Please copy each line below that contains the string "your".

**Source data**
________________________
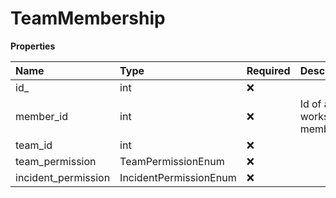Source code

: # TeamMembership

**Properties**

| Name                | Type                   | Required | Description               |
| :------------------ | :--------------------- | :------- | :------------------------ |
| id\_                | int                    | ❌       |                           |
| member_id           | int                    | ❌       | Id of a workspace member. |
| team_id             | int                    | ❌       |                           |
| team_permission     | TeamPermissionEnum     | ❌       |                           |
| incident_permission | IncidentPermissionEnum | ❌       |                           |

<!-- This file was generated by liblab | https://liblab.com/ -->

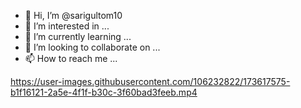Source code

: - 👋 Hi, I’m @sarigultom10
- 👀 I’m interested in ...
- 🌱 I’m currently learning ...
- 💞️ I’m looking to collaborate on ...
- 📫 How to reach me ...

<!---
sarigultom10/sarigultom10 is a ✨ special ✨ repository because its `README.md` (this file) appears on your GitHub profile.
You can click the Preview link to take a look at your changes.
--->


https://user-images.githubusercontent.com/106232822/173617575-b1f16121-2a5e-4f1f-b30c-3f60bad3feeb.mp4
________________________
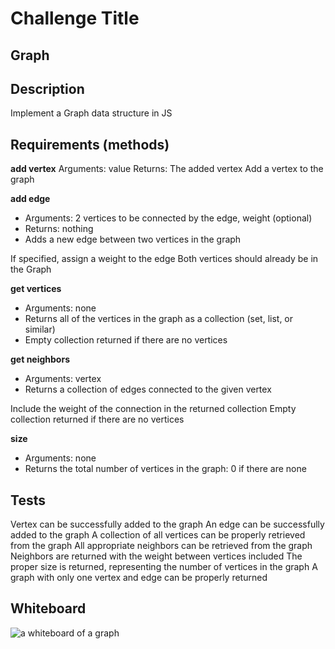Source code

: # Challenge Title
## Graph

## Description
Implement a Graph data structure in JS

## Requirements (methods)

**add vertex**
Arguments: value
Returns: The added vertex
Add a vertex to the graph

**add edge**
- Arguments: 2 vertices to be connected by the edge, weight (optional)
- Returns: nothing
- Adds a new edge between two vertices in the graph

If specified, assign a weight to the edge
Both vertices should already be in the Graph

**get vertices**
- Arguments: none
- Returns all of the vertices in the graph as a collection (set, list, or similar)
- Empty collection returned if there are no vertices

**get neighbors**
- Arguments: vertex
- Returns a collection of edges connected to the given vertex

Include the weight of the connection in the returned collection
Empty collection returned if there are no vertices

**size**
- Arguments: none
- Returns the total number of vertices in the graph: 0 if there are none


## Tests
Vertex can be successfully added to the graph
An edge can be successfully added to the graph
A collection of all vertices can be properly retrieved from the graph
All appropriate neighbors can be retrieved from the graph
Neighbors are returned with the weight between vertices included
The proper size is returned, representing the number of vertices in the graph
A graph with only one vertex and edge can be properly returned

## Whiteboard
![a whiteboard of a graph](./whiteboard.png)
________________________
**Exercise answer**
sarigultom10/sarigultom10 is a ✨ special ✨ repository because its `README.md` (this file) appears on your GitHub profile.
You can click the Preview link to take a look at your changes.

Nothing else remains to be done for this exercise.